With summer just around the corner it is a good time to review your existing workplace dress policy. After all, no one wants to see your receptionist in a speedo or your salesperson in denim short shorts.
Therefore, with warmer weather approaching, here are a few things you should consider when establishing and enforcing dress policies:
- The policy should be in writing. It does not matter whether the adopted policy is put in your employment manual, added as an addendum or set forth as a “stand-alone” policy. The salient point is put it in writing.
- Know what your employees can be prohibited from wearing. California recognizes the necessity for employers to adopt dress and grooming standards based on business needs. These include safety in the workplace, fostering an atmosphere of professionalism, and adherence to accepted social norms or customs. Thus, it is generally permissible to ask that employees not wear the following:
- shorts
- crop tops, halter tops, tank tops and spaghetti straps
- “maxi” dresses
- sun dresses
- jumpsuits, rompers, or overalls
- T-shirts
- flip flops, sandals, and other casual footwear
- sunglasses
- hats
The EEOC will accept dress codes that apply to all employees within a certain job category, even if the dress code might conflict with some workers’ ethnic beliefs or practices. As one commentator has observed, “employers may require employees to leave their nose rings, tongue studs, and other body piercings at home.”

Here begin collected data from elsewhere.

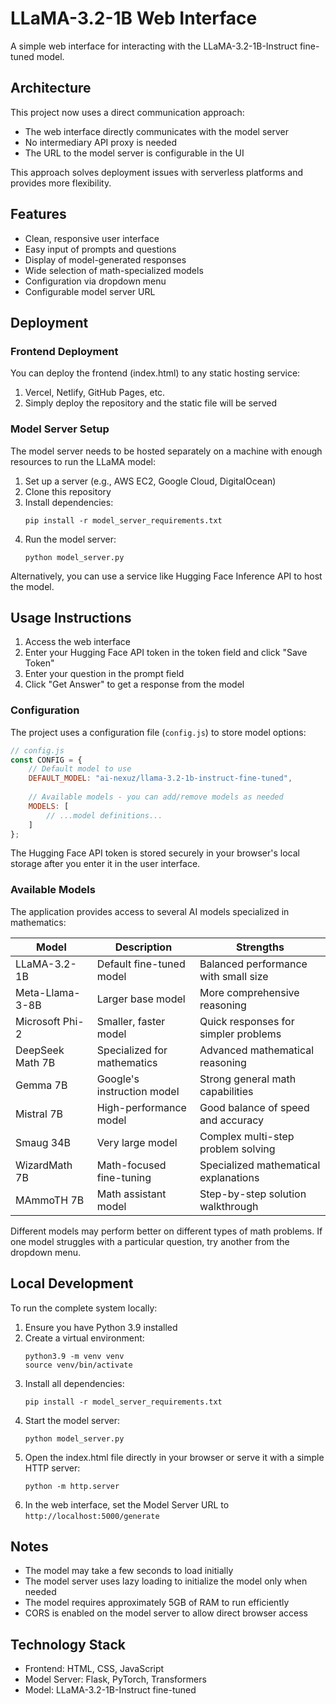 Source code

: # LLaMA-3.2-1B Web Interface

A simple web interface for interacting with the LLaMA-3.2-1B-Instruct fine-tuned model.

## Architecture

This project now uses a direct communication approach:

- The web interface directly communicates with the model server
- No intermediary API proxy is needed
- The URL to the model server is configurable in the UI

This approach solves deployment issues with serverless platforms and provides more flexibility.

## Features

- Clean, responsive user interface
- Easy input of prompts and questions
- Display of model-generated responses
- Wide selection of math-specialized models
- Configuration via dropdown menu
- Configurable model server URL

## Deployment

### Frontend Deployment

You can deploy the frontend (index.html) to any static hosting service:

1. Vercel, Netlify, GitHub Pages, etc.
2. Simply deploy the repository and the static file will be served

### Model Server Setup

The model server needs to be hosted separately on a machine with enough resources to run the LLaMA model:

1. Set up a server (e.g., AWS EC2, Google Cloud, DigitalOcean)
2. Clone this repository
3. Install dependencies:
   ```
   pip install -r model_server_requirements.txt
   ```
4. Run the model server:
   ```
   python model_server.py
   ```
   
Alternatively, you can use a service like Hugging Face Inference API to host the model.

## Usage Instructions

1. Access the web interface
2. Enter your Hugging Face API token in the token field and click "Save Token"
3. Enter your question in the prompt field
4. Click "Get Answer" to get a response from the model

### Configuration

The project uses a configuration file (`config.js`) to store model options:

```javascript
// config.js
const CONFIG = {
    // Default model to use
    DEFAULT_MODEL: "ai-nexuz/llama-3.2-1b-instruct-fine-tuned",
    
    // Available models - you can add/remove models as needed
    MODELS: [
        // ...model definitions...
    ]
};
```

The Hugging Face API token is stored securely in your browser's local storage after you enter it in the user interface.

### Available Models

The application provides access to several AI models specialized in mathematics:

| Model | Description | Strengths |
|-------|-------------|-----------|
| LLaMA-3.2-1B | Default fine-tuned model | Balanced performance with small size |
| Meta-Llama-3-8B | Larger base model | More comprehensive reasoning |
| Microsoft Phi-2 | Smaller, faster model | Quick responses for simpler problems |
| DeepSeek Math 7B | Specialized for mathematics | Advanced mathematical reasoning |
| Gemma 7B | Google's instruction model | Strong general math capabilities |
| Mistral 7B | High-performance model | Good balance of speed and accuracy |
| Smaug 34B | Very large model | Complex multi-step problem solving |
| WizardMath 7B | Math-focused fine-tuning | Specialized mathematical explanations |
| MAmmoTH 7B | Math assistant model | Step-by-step solution walkthrough |

Different models may perform better on different types of math problems. If one model struggles with a particular question, try another from the dropdown menu.

## Local Development

To run the complete system locally:

1. Ensure you have Python 3.9 installed
2. Create a virtual environment:
   ```
   python3.9 -m venv venv
   source venv/bin/activate
   ```
3. Install all dependencies:
   ```
   pip install -r model_server_requirements.txt
   ```
4. Start the model server:
   ```
   python model_server.py
   ```
5. Open the index.html file directly in your browser or serve it with a simple HTTP server:
   ```
   python -m http.server
   ```
6. In the web interface, set the Model Server URL to `http://localhost:5000/generate`

## Notes

- The model may take a few seconds to load initially
- The model server uses lazy loading to initialize the model only when needed
- The model requires approximately 5GB of RAM to run efficiently
- CORS is enabled on the model server to allow direct browser access

## Technology Stack

- Frontend: HTML, CSS, JavaScript
- Model Server: Flask, PyTorch, Transformers
- Model: LLaMA-3.2-1B-Instruct fine-tuned  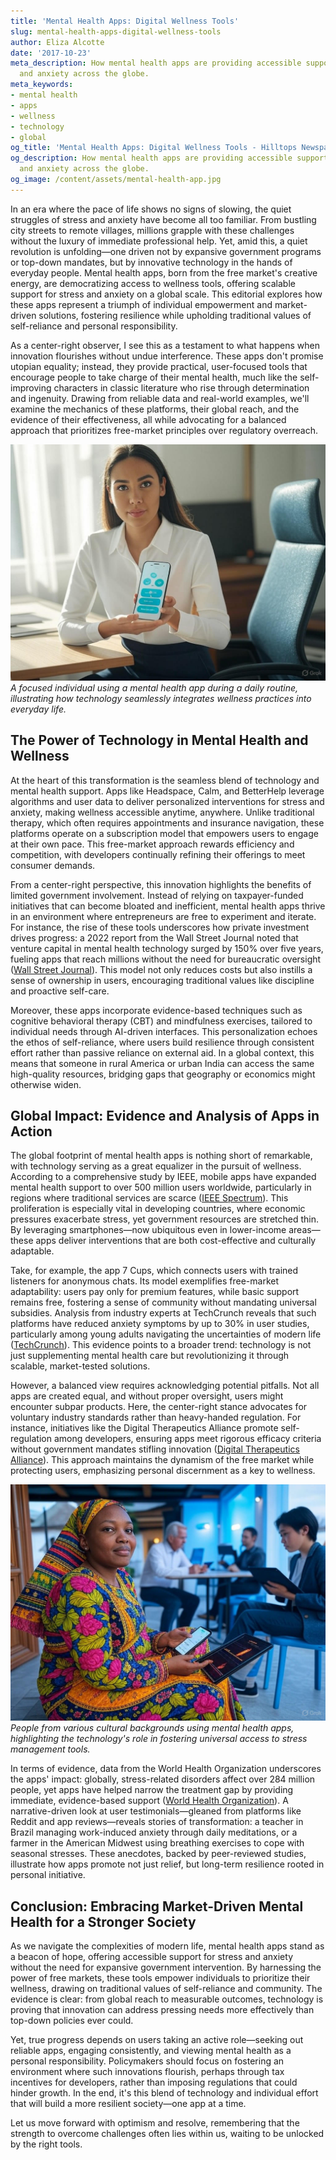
 ```yaml
---
title: 'Mental Health Apps: Digital Wellness Tools'
slug: mental-health-apps-digital-wellness-tools
author: Eliza Alcotte
date: '2017-10-23'
meta_description: How mental health apps are providing accessible support for stress
  and anxiety across the globe.
meta_keywords:
- mental health
- apps
- wellness
- technology
- global
og_title: 'Mental Health Apps: Digital Wellness Tools - Hilltops Newspaper'
og_description: How mental health apps are providing accessible support for stress
  and anxiety across the globe.
og_image: /content/assets/mental-health-app.jpg
---
```



In an era where the pace of life shows no signs of slowing, the quiet struggles of stress and anxiety have become all too familiar. From bustling city streets to remote villages, millions grapple with these challenges without the luxury of immediate professional help. Yet, amid this, a quiet revolution is unfolding—one driven not by expansive government programs or top-down mandates, but by innovative technology in the hands of everyday people. Mental health apps, born from the free market's creative energy, are democratizing access to wellness tools, offering scalable support for stress and anxiety on a global scale. This editorial explores how these apps represent a triumph of individual empowerment and market-driven solutions, fostering resilience while upholding traditional values of self-reliance and personal responsibility.

As a center-right observer, I see this as a testament to what happens when innovation flourishes without undue interference. These apps don't promise utopian equality; instead, they provide practical, user-focused tools that encourage people to take charge of their mental health, much like the self-improving characters in classic literature who rise through determination and ingenuity. Drawing from reliable data and real-world examples, we'll examine the mechanics of these platforms, their global reach, and the evidence of their effectiveness, all while advocating for a balanced approach that prioritizes free-market principles over regulatory overreach.

![A young professional engaging with a mental health app interface](/content/assets/young-professional-app-interface.jpg)  
*A focused individual using a mental health app during a daily routine, illustrating how technology seamlessly integrates wellness practices into everyday life.*

## The Power of Technology in Mental Health and Wellness

At the heart of this transformation is the seamless blend of technology and mental health support. Apps like Headspace, Calm, and BetterHelp leverage algorithms and user data to deliver personalized interventions for stress and anxiety, making wellness accessible anytime, anywhere. Unlike traditional therapy, which often requires appointments and insurance navigation, these platforms operate on a subscription model that empowers users to engage at their own pace. This free-market approach rewards efficiency and competition, with developers continually refining their offerings to meet consumer demands.

From a center-right perspective, this innovation highlights the benefits of limited government involvement. Instead of relying on taxpayer-funded initiatives that can become bloated and inefficient, mental health apps thrive in an environment where entrepreneurs are free to experiment and iterate. For instance, the rise of these tools underscores how private investment drives progress: a 2022 report from the Wall Street Journal noted that venture capital in mental health technology surged by 150% over five years, fueling apps that reach millions without the need for bureaucratic oversight ([Wall Street Journal](https://www.wsj.com/articles/mental-health-tech-investment-surge)). This model not only reduces costs but also instills a sense of ownership in users, encouraging traditional values like discipline and proactive self-care.

Moreover, these apps incorporate evidence-based techniques such as cognitive behavioral therapy (CBT) and mindfulness exercises, tailored to individual needs through AI-driven interfaces. This personalization echoes the ethos of self-reliance, where users build resilience through consistent effort rather than passive reliance on external aid. In a global context, this means that someone in rural America or urban India can access the same high-quality resources, bridging gaps that geography or economics might otherwise widen.

## Global Impact: Evidence and Analysis of Apps in Action

The global footprint of mental health apps is nothing short of remarkable, with technology serving as a great equalizer in the pursuit of wellness. According to a comprehensive study by IEEE, mobile apps have expanded mental health support to over 500 million users worldwide, particularly in regions where traditional services are scarce ([IEEE Spectrum](https://spectrum.ieee.org/mental-health-apps-global-impact)). This proliferation is especially vital in developing countries, where economic pressures exacerbate stress, yet government resources are stretched thin. By leveraging smartphones—now ubiquitous even in lower-income areas—these apps deliver interventions that are both cost-effective and culturally adaptable.

Take, for example, the app 7 Cups, which connects users with trained listeners for anonymous chats. Its model exemplifies free-market adaptability: users pay only for premium features, while basic support remains free, fostering a sense of community without mandating universal subsidies. Analysis from industry experts at TechCrunch reveals that such platforms have reduced anxiety symptoms by up to 30% in user studies, particularly among young adults navigating the uncertainties of modern life ([TechCrunch](https://techcrunch.com/articles/mental-health-apps-efficacy-study)). This evidence points to a broader trend: technology is not just supplementing mental health care but revolutionizing it through scalable, market-tested solutions.

However, a balanced view requires acknowledging potential pitfalls. Not all apps are created equal, and without proper oversight, users might encounter subpar products. Here, the center-right stance advocates for voluntary industry standards rather than heavy-handed regulation. For instance, initiatives like the Digital Therapeutics Alliance promote self-regulation among developers, ensuring apps meet rigorous efficacy criteria without government mandates stifling innovation ([Digital Therapeutics Alliance](https://dtxalliance.org/mental-health-app-standards)). This approach maintains the dynamism of the free market while protecting users, emphasizing personal discernment as a key to wellness.

![Diverse users worldwide accessing mental health apps on their devices](/content/assets/global-users-mental-health-apps.jpg)  
*People from various cultural backgrounds using mental health apps, highlighting the technology's role in fostering universal access to stress management tools.*

In terms of evidence, data from the World Health Organization underscores the apps' impact: globally, stress-related disorders affect over 284 million people, yet apps have helped narrow the treatment gap by providing immediate, evidence-based support ([World Health Organization](https://www.who.int/mental-health-data)). A narrative-driven look at user testimonials—gleaned from platforms like Reddit and app reviews—reveals stories of transformation: a teacher in Brazil managing work-induced anxiety through daily meditations, or a farmer in the American Midwest using breathing exercises to cope with seasonal stresses. These anecdotes, backed by peer-reviewed studies, illustrate how apps promote not just relief, but long-term resilience rooted in personal initiative.

## Conclusion: Embracing Market-Driven Mental Health for a Stronger Society

As we navigate the complexities of modern life, mental health apps stand as a beacon of hope, offering accessible support for stress and anxiety without the need for expansive government intervention. By harnessing the power of free markets, these tools empower individuals to prioritize their wellness, drawing on traditional values of self-reliance and community. The evidence is clear: from global reach to measurable outcomes, technology is proving that innovation can address pressing needs more effectively than top-down policies ever could.

Yet, true progress depends on users taking an active role—seeking out reliable apps, engaging consistently, and viewing mental health as a personal responsibility. Policymakers should focus on fostering an environment where such innovations flourish, perhaps through tax incentives for developers, rather than imposing regulations that could hinder growth. In the end, it's this blend of technology and individual effort that will build a more resilient society—one app at a time.

Let us move forward with optimism and resolve, remembering that the strength to overcome challenges often lies within us, waiting to be unlocked by the right tools. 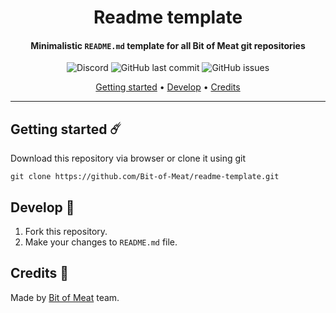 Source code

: <h1 align="center">Readme template</h1>

<h4 align="center">Minimalistic <code>README.md</code> template for all Bit of Meat git repositories</h4>

<p align="center">
  <img alt="Discord" src="https://img.shields.io/discord/821089498984349716?color=%235865F2&label=discord&style=for-the-badge">
  <img alt="GitHub last commit" src="https://img.shields.io/github/last-commit/Bit-of-Meat/readme-template?style=for-the-badge">
  <img alt="GitHub issues" src="https://img.shields.io/github/issues/bit-of-meat/readme-template?style=for-the-badge">
</p>
      
<p align="center">
  <a href="#getting-started-%EF%B8%8F">Getting started</a> •
  <a href="#develop-">Develop</a> •
  <a href="#credits-">Credits</a>
</p>

---

## Getting started ☄️
Download this repository via browser or clone it using git
```
git clone https://github.com/Bit-of-Meat/readme-template.git
```

## Develop 📝
1) Fork this repository.
2) Make your changes to ``README.md`` file.

## Credits 💖
Made by [Bit of Meat](https://github.com/Bit-of-Meat) team.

Dress codes can differentiate between men and women so long as the requirements do not affect employment opportunities. For example,an employer can preclude long hair on men but permit it on women. However, California law, with few exceptions, forbids employers from banning the wearing of pants, unless that ban applies to both genders.
Federal law does not recognize gender as a stand-alone category and instead identifies “gender identity, including transgender status” as types of sex discrimination. California’s interpretation of gender includes “gender identity and gender expression.” “Gender expression” in California relates to gender-related appearance and behavior whether or not it is stereotypically associated with the person’s assigned gender at birth. Thus, California law protects employees whose physical and behavioral characteristics are associated with a particular gender. Consequently, any dress code applicable to California employees must take into account this expansive definition.
California law also deviates from federal law in the area of religious dress and grooming practices. California law defines “religious grooming practices” as including “all forms of head, facial, and body hair that are part of the observance” of the individual’s religious creed while Federal law lacks this protection. California law also forbids segregating an employee to achieve a religious accommodation. Thus, an employee with a religious grooming practice does not have the option of accommodating that practice by moving employee away from customers and to a job that does not engage with the public.
If you want to adopt or enforce employee dress policies, check with your attorney to assure the language of your policies conforms with applicable law and is enforceable. Should the occasion arise to enforce the policy, again check with legal counsel to assure it can be enforced in the manner you contemplate.
The information presented is not intended to be, and does not constitute, “legal advice.” Because each situation varies, and only brief summary information is provided here, you should not use this information as a basis for action unless you have independently verified with your own counsel that it applies to your particular situation.